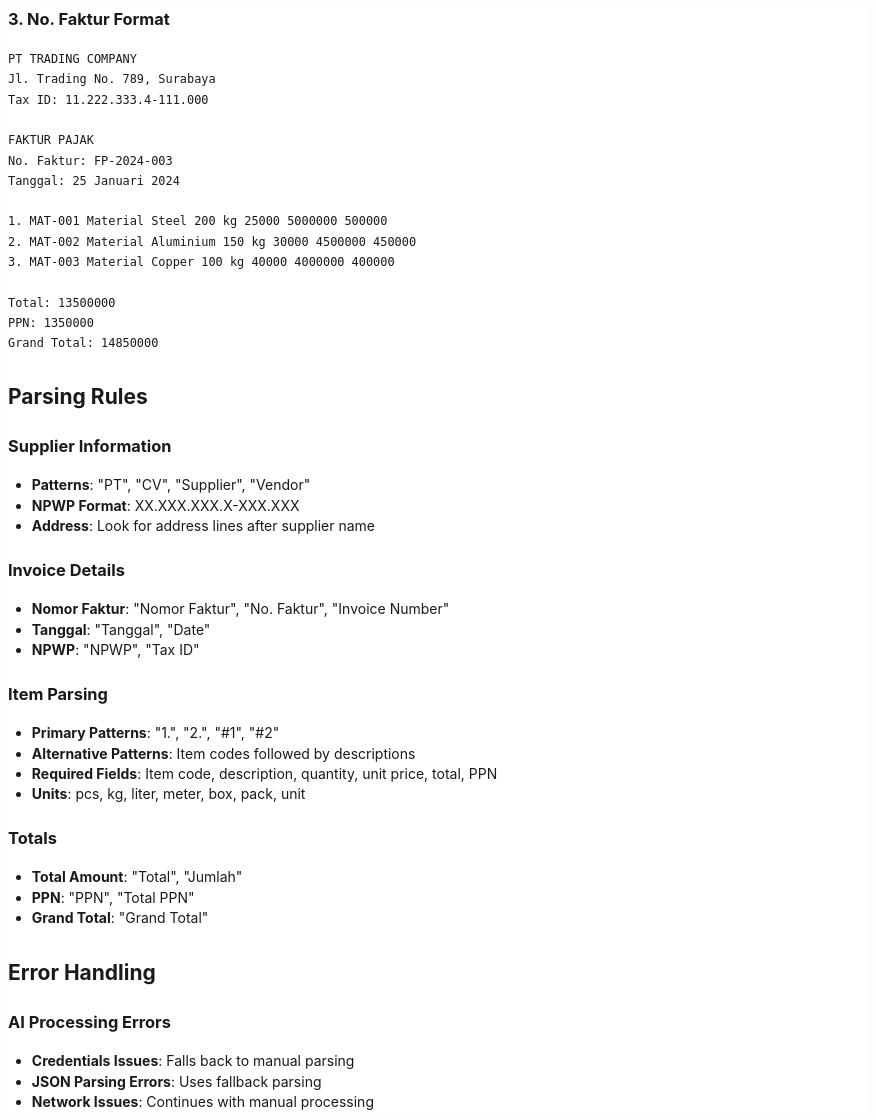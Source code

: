 ### 3. No. Faktur Format
```
PT TRADING COMPANY
Jl. Trading No. 789, Surabaya
Tax ID: 11.222.333.4-111.000

FAKTUR PAJAK
No. Faktur: FP-2024-003
Tanggal: 25 Januari 2024

1. MAT-001 Material Steel 200 kg 25000 5000000 500000
2. MAT-002 Material Aluminium 150 kg 30000 4500000 450000
3. MAT-003 Material Copper 100 kg 40000 4000000 400000

Total: 13500000
PPN: 1350000
Grand Total: 14850000
```

## Parsing Rules

### Supplier Information
- **Patterns**: "PT", "CV", "Supplier", "Vendor"
- **NPWP Format**: XX.XXX.XXX.X-XXX.XXX
- **Address**: Look for address lines after supplier name

### Invoice Details
- **Nomor Faktur**: "Nomor Faktur", "No. Faktur", "Invoice Number"
- **Tanggal**: "Tanggal", "Date"
- **NPWP**: "NPWP", "Tax ID"

### Item Parsing
- **Primary Patterns**: "1.", "2.", "#1", "#2"
- **Alternative Patterns**: Item codes followed by descriptions
- **Required Fields**: Item code, description, quantity, unit price, total, PPN
- **Units**: pcs, kg, liter, meter, box, pack, unit

### Totals
- **Total Amount**: "Total", "Jumlah"
- **PPN**: "PPN", "Total PPN"
- **Grand Total**: "Grand Total"

## Error Handling

### AI Processing Errors
- **Credentials Issues**: Falls back to manual parsing
- **JSON Parsing Errors**: Uses fallback parsing
- **Network Issues**: Continues with manual processing
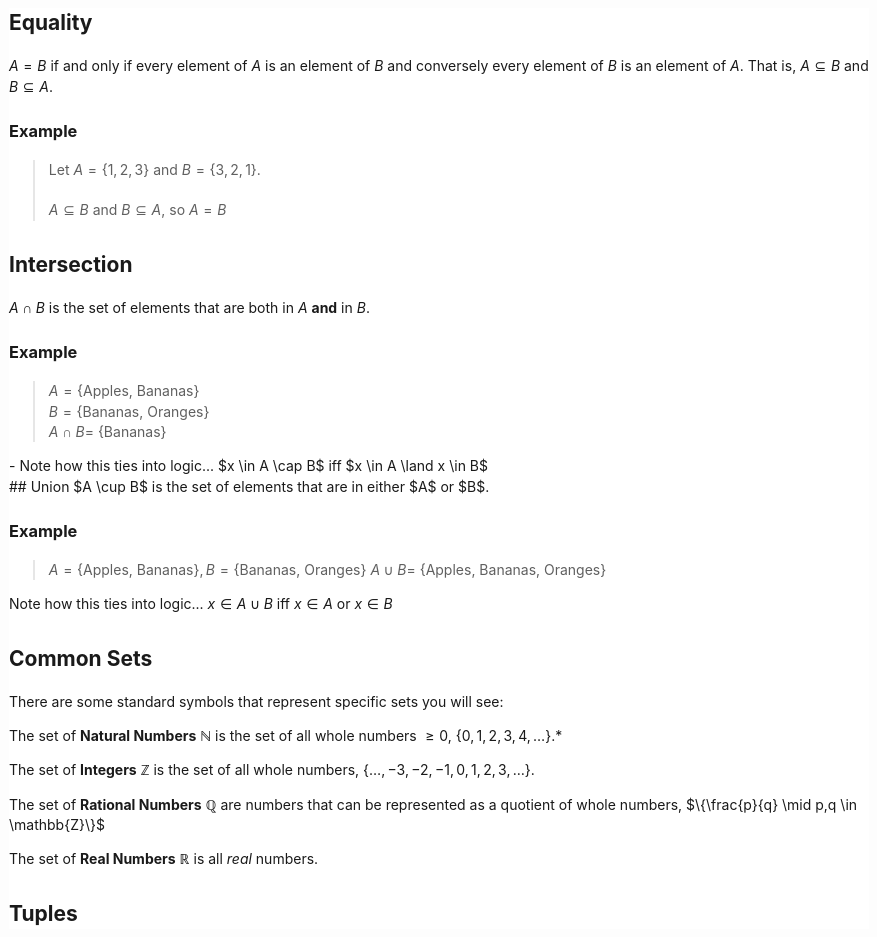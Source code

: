 ## Equality 

$A = B$ if and only if every element of $A$ is an element of $B$ and conversely every element of $B$ is an element of $A$. 
That is, $A \subseteq B$ and $B \subseteq A$.

### Example
>Let $A = \{1,2,3\}$ and $B = \{3,2,1\}$. <br><br>
$A \subseteq B$ and $B \subseteq A$, so $A=B$

## Intersection

$A \cap B$ is the set of elements that are both in $A$ **and** in $B$.

### Example
> $A = \{$Apples, Bananas$\}$ <br> 
$B= \{$Bananas, Oranges$\}$ <br>
$A \cap B =$ {Bananas}

<div class="incremental">
- Note how this ties into logic...
$x \in A \cap B$ iff $x \in A \land x \in B$
</div>
## Union
$A \cup B$ is the set of elements that are in either $A$ or $B$.

### Example
> $A = \{$Apples, Bananas$\}, B= \{$Bananas, Oranges$\}$
>$A \cup B =$ {Apples, Bananas, Oranges}
 
 Note how this ties into logic...
 $x \in A \cup B$ iff $x \in A$ or $x \in B$

## Common Sets

There are some standard symbols that represent specific sets you will see:

The set of **Natural Numbers** $\mathbb{N}$ is the set of all whole numbers $\geq 0$, $\{0,1,2,3,4,\ldots\}$.*

The set of **Integers** $\mathbb{Z}$ is the set of all whole numbers, $\{\ldots, -3, -2, -1, 0, 1, 2, 3, \ldots\}$.

The set of **Rational Numbers** $\mathbb{Q}$ are numbers that can be represented as a quotient of whole numbers, $\{\frac{p}{q} \mid p,q \in \mathbb{Z}\}$

The set of **Real Numbers** $\mathbb{R}$ is all *real* numbers. 


## Tuples
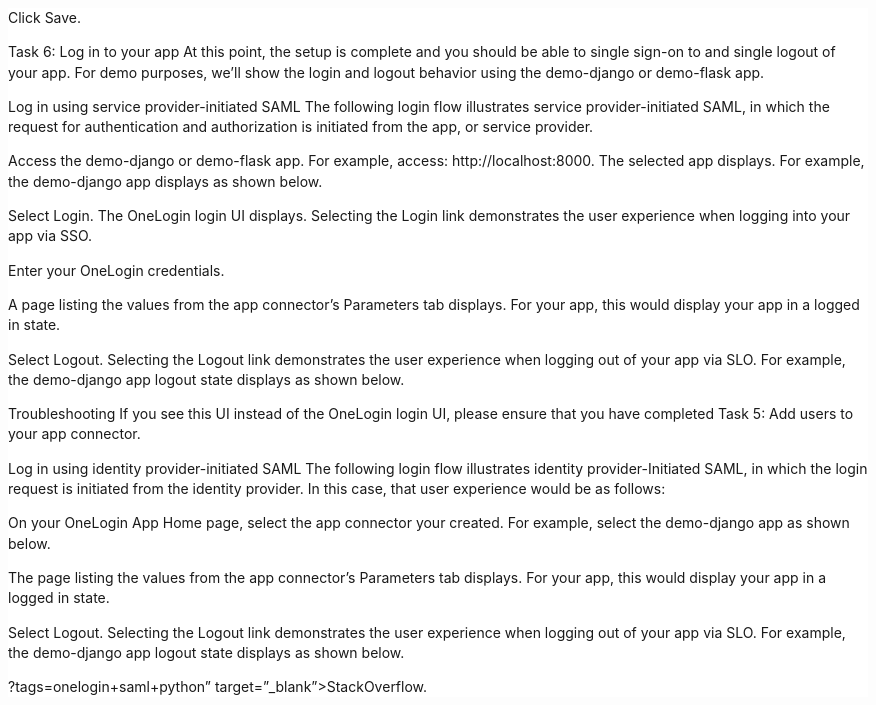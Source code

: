 
Click Save.

Task 6: Log in to your app
At this point, the setup is complete and you should be able to single sign-on to and single logout of your app. For demo purposes, we’ll show the login and logout behavior using the demo-django or demo-flask app.

Log in using service provider-initiated SAML
The following login flow illustrates service provider-initiated SAML, in which the request for authentication and authorization is initiated from the app, or service provider.

Access the demo-django or demo-flask app. For example, access: http://localhost:8000. The selected app displays. For example, the demo-django app displays as shown below.



Select Login. The OneLogin login UI displays. Selecting the Login link demonstrates the user experience when logging into your app via SSO.

Enter your OneLogin credentials.

A page listing the values from the app connector’s Parameters tab displays. For your app, this would display your app in a logged in state.

Select Logout. Selecting the Logout link demonstrates the user experience when logging out of your app via SLO. For example, the demo-django app logout state displays as shown below.



Troubleshooting
If you see this UI instead of the OneLogin login UI, please ensure that you have completed Task 5: Add users to your app connector.



Log in using identity provider-initiated SAML
The following login flow illustrates identity provider-Initiated SAML, in which the login request is initiated from the identity provider. In this case, that user experience would be as follows:

On your OneLogin App Home page, select the app connector your created. For example, select the demo-django app as shown below.



The page listing the values from the app connector’s Parameters tab displays. For your app, this would display your app in a logged in state.

Select Logout. Selecting the Logout link demonstrates the user experience when logging out of your app via SLO. For example, the demo-django app logout state displays as shown below.



?tags=onelogin+saml+python” target=”_blank”>StackOverflow.
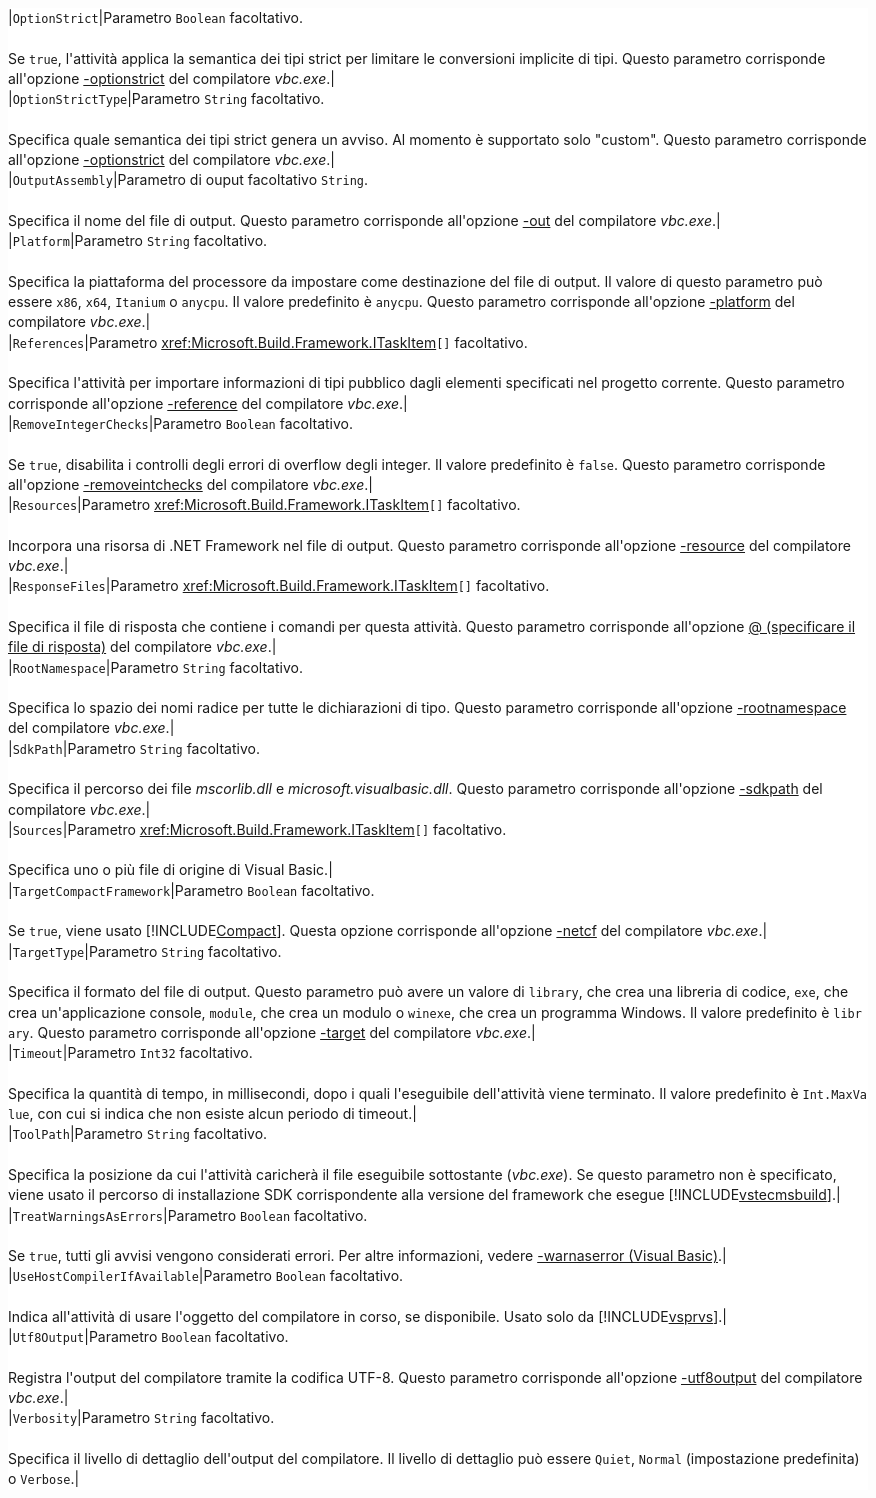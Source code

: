 |`OptionStrict`|Parametro `Boolean` facoltativo.<br /><br /> Se `true`, l'attività applica la semantica dei tipi strict per limitare le conversioni implicite di tipi. Questo parametro corrisponde all'opzione [-optionstrict](/dotnet/visual-basic/reference/command-line-compiler/optionstrict) del compilatore *vbc.exe*.|  
|`OptionStrictType`|Parametro `String` facoltativo.<br /><br /> Specifica quale semantica dei tipi strict genera un avviso. Al momento è supportato solo "custom". Questo parametro corrisponde all'opzione [-optionstrict](/dotnet/visual-basic/reference/command-line-compiler/optionstrict) del compilatore *vbc.exe*.|  
|`OutputAssembly`|Parametro di ouput facoltativo `String`.<br /><br /> Specifica il nome del file di output. Questo parametro corrisponde all'opzione [-out](/dotnet/visual-basic/reference/command-line-compiler/out) del compilatore *vbc.exe*.|  
|`Platform`|Parametro `String` facoltativo.<br /><br /> Specifica la piattaforma del processore da impostare come destinazione del file di output. Il valore di questo parametro può essere `x86`, `x64`, `Itanium` o `anycpu`. Il valore predefinito è `anycpu`. Questo parametro corrisponde all'opzione [-platform](/dotnet/visual-basic/reference/command-line-compiler/platform) del compilatore *vbc.exe*.|  
|`References`|Parametro <xref:Microsoft.Build.Framework.ITaskItem>`[]` facoltativo.<br /><br /> Specifica l'attività per importare informazioni di tipi pubblico dagli elementi specificati nel progetto corrente. Questo parametro corrisponde all'opzione [-reference](/dotnet/visual-basic/reference/command-line-compiler/reference) del compilatore *vbc.exe*.|  
|`RemoveIntegerChecks`|Parametro `Boolean` facoltativo.<br /><br /> Se `true`, disabilita i controlli degli errori di overflow degli integer. Il valore predefinito è `false`. Questo parametro corrisponde all'opzione [-removeintchecks](/dotnet/visual-basic/reference/command-line-compiler/removeintchecks) del compilatore *vbc.exe*.|  
|`Resources`|Parametro <xref:Microsoft.Build.Framework.ITaskItem>`[]` facoltativo.<br /><br /> Incorpora una risorsa di .NET Framework nel file di output. Questo parametro corrisponde all'opzione [-resource](/dotnet/visual-basic/reference/command-line-compiler/resource) del compilatore *vbc.exe*.|  
|`ResponseFiles`|Parametro <xref:Microsoft.Build.Framework.ITaskItem>`[]` facoltativo.<br /><br /> Specifica il file di risposta che contiene i comandi per questa attività. Questo parametro corrisponde all'opzione [@ (specificare il file di risposta)](/dotnet/visual-basic/reference/command-line-compiler/specify-response-file) del compilatore *vbc.exe*.|  
|`RootNamespace`|Parametro `String` facoltativo.<br /><br /> Specifica lo spazio dei nomi radice per tutte le dichiarazioni di tipo. Questo parametro corrisponde all'opzione [-rootnamespace](/dotnet/visual-basic/reference/command-line-compiler/rootnamespace) del compilatore *vbc.exe*.|  
|`SdkPath`|Parametro `String` facoltativo.<br /><br /> Specifica il percorso dei file *mscorlib.dll* e *microsoft.visualbasic.dll*. Questo parametro corrisponde all'opzione [-sdkpath](/dotnet/visual-basic/reference/command-line-compiler/sdkpath) del compilatore *vbc.exe*.|  
|`Sources`|Parametro <xref:Microsoft.Build.Framework.ITaskItem>`[]` facoltativo.<br /><br /> Specifica uno o più file di origine di Visual Basic.|  
|`TargetCompactFramework`|Parametro `Boolean` facoltativo.<br /><br /> Se `true`, viene usato [!INCLUDE[Compact](../extensibility/includes/compact_md.md)]. Questa opzione corrisponde all'opzione [-netcf](/dotnet/visual-basic/reference/command-line-compiler/netcf) del compilatore *vbc.exe*.|  
|`TargetType`|Parametro `String` facoltativo.<br /><br /> Specifica il formato del file di output. Questo parametro può avere un valore di `library`, che crea una libreria di codice, `exe`, che crea un'applicazione console, `module`, che crea un modulo o `winexe`, che crea un programma Windows. Il valore predefinito è `library`. Questo parametro corrisponde all'opzione [-target](/dotnet/visual-basic/reference/command-line-compiler/target) del compilatore *vbc.exe*.|  
|`Timeout`|Parametro `Int32` facoltativo.<br /><br /> Specifica la quantità di tempo, in millisecondi, dopo i quali l'eseguibile dell'attività viene terminato. Il valore predefinito è `Int.MaxValue`, con cui si indica che non esiste alcun periodo di timeout.|  
|`ToolPath`|Parametro `String` facoltativo.<br /><br /> Specifica la posizione da cui l'attività caricherà il file eseguibile sottostante (*vbc.exe*). Se questo parametro non è specificato, viene usato il percorso di installazione SDK corrispondente alla versione del framework che esegue [!INCLUDE[vstecmsbuild](../extensibility/internals/includes/vstecmsbuild_md.md)].|  
|`TreatWarningsAsErrors`|Parametro `Boolean` facoltativo.<br /><br /> Se `true`, tutti gli avvisi vengono considerati errori. Per altre informazioni, vedere [-warnaserror (Visual Basic)](/dotnet/visual-basic/reference/command-line-compiler/warnaserror).|  
|`UseHostCompilerIfAvailable`|Parametro `Boolean` facoltativo.<br /><br /> Indica all'attività di usare l'oggetto del compilatore in corso, se disponibile. Usato solo da [!INCLUDE[vsprvs](../code-quality/includes/vsprvs_md.md)].|  
|`Utf8Output`|Parametro `Boolean` facoltativo.<br /><br /> Registra l'output del compilatore tramite la codifica UTF-8. Questo parametro corrisponde all'opzione [-utf8output](/dotnet/visual-basic/reference/command-line-compiler/utf8output) del compilatore *vbc.exe*.|  
|`Verbosity`|Parametro `String` facoltativo.<br /><br /> Specifica il livello di dettaglio dell'output del compilatore. Il livello di dettaglio può essere `Quiet`, `Normal` (impostazione predefinita) o `Verbose`.|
=-=-=
What the task asks
Return, word for word, the lines of the data above from the line with "The following login flow illustrates service" through the line with "The page listing", inclusive.

Problem solution
The following login flow illustrates service provider-initiated SAML, in which the request for authentication and authorization is initiated from the app, or service provider.

Access the demo-django or demo-flask app. For example, access: http://localhost:8000. The selected app displays. For example, the demo-django app displays as shown below.



Select Login. The OneLogin login UI displays. Selecting the Login link demonstrates the user experience when logging into your app via SSO.

Enter your OneLogin credentials.

A page listing the values from the app connector’s Parameters tab displays. For your app, this would display your app in a logged in state.

Select Logout. Selecting the Logout link demonstrates the user experience when logging out of your app via SLO. For example, the demo-django app logout state displays as shown below.



Troubleshooting
If you see this UI instead of the OneLogin login UI, please ensure that you have completed Task 5: Add users to your app connector.



Log in using identity provider-initiated SAML
The following login flow illustrates identity provider-Initiated SAML, in which the login request is initiated from the identity provider. In this case, that user experience would be as follows:

On your OneLogin App Home page, select the app connector your created. For example, select the demo-django app as shown below.



The page listing the values from the app connector’s Parameters tab displays. For your app, this would display your app in a logged in state.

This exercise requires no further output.